Shadi Hamid and Marc Grinberg are principals of the Truman National Security Project . Hamid is also a contributor to Democracy Arsenal .
With the start of the new congressional session, the Democratic exile has officially ended. So begins the hard part: governing. Over the past few years, many commentators have criticized the party's failure to put forward a coherent vision for national security. Now with control in the House and Senate, Democrats have an opportunity to show the American people how they will lead in a post-9/11 world.
There are two national security temptations for Democrats in the new congress: a reflexively anti-Bush approach, and a reflexively "strong" approach—trying to out-tough the Republicans on security. Both must be rejected. Though based on political calculations, they are, in fact, bad politics. Neither is driven by an overarching set of principles, leaving Democrats looking like they stand for nothing.
According to supporters of the first approach, November's victory was a mandate for opposing the Bush agenda blow-for-blow. Thus, Democrats should respond with a strategy that is the antithesis of neo-conservatism—redeploying from Iraq, limiting American activism in the world and adopting a realist foreign policy outlook. But these Democrats have come to support a mishmash of policies that could hardly be described as liberal. A reflexively anti-Bush Democrat might oppose democracy promotion in the Middle East, arguing that that's what neoconservatives do. Others may claim that the internal politics of faraway nations should not be of concern to progressives—that we have enough problems at home to worry about. But it is precisely because we are progressives that we care about poverty and oppression abroad. As Martin Luther King, Jr. once noted, "injustice anywhere is a threat to justice everywhere."

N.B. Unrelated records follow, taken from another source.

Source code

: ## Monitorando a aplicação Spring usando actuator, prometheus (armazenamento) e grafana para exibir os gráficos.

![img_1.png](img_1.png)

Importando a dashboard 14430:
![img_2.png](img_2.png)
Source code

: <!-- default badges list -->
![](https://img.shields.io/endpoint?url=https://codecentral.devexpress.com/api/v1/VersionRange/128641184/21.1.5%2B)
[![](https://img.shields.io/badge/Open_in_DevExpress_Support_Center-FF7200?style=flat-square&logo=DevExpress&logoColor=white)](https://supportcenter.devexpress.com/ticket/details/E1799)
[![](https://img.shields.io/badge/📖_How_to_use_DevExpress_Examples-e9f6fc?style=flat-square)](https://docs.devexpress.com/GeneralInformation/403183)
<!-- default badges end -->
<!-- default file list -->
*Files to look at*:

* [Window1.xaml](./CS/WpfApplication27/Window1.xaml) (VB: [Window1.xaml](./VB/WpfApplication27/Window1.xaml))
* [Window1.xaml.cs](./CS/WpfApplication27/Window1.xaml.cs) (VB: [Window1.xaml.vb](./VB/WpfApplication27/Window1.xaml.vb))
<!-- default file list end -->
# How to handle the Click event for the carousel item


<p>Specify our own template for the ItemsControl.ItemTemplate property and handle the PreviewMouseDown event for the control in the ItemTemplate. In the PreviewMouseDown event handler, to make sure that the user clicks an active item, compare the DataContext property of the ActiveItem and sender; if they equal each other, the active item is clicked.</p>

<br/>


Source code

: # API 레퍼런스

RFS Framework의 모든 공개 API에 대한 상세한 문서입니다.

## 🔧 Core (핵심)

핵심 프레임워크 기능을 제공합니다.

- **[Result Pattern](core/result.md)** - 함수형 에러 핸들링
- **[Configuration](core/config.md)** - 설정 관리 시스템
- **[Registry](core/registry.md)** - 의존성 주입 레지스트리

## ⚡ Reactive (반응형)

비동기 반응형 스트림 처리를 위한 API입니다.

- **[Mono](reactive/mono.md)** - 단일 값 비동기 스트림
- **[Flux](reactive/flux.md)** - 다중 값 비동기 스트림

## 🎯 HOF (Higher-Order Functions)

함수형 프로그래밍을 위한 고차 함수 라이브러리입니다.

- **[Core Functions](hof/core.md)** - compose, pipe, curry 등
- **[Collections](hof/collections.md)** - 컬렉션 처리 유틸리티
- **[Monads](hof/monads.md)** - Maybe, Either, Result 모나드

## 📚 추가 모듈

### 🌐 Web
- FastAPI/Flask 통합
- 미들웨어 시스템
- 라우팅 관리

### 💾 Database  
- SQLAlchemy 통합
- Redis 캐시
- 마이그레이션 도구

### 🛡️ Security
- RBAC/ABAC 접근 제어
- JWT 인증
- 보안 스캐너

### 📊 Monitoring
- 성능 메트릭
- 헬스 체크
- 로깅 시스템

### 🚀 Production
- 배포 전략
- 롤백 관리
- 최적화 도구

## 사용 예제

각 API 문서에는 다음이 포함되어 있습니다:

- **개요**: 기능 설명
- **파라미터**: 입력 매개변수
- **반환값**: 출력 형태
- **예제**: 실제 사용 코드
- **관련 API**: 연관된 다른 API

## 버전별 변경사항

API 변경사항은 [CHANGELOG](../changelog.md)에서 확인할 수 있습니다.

The second temptation—to prove Democratic toughness on national security—is based on the interpretation that November's win was more a response to Republican failures than a vote of confidence in Democrats. The public still does not trust liberals to keep them safe, and so the Democratic Party must promote only what will be perceived as strong national security positions, taking on Republicans from the right, and avoiding soft issues such as civil liberties.
Like the first tendency, this leaves Democrats with something that is neither a comprehensive strategy, nor recognizably liberal. Fear-mongering nativism, such as that displayed by certain congressional campaigns that ran against amnesty for illegals, or by the many Democrats who made political hay out of the Dubai-ports deal, is not the legacy the party should be striving for. Neither is silence on the Bush Administration's use of torture. If progressives don't feel confident enough to vigorously oppose something as self-evidently illiberal as torture, then why do we want to lead?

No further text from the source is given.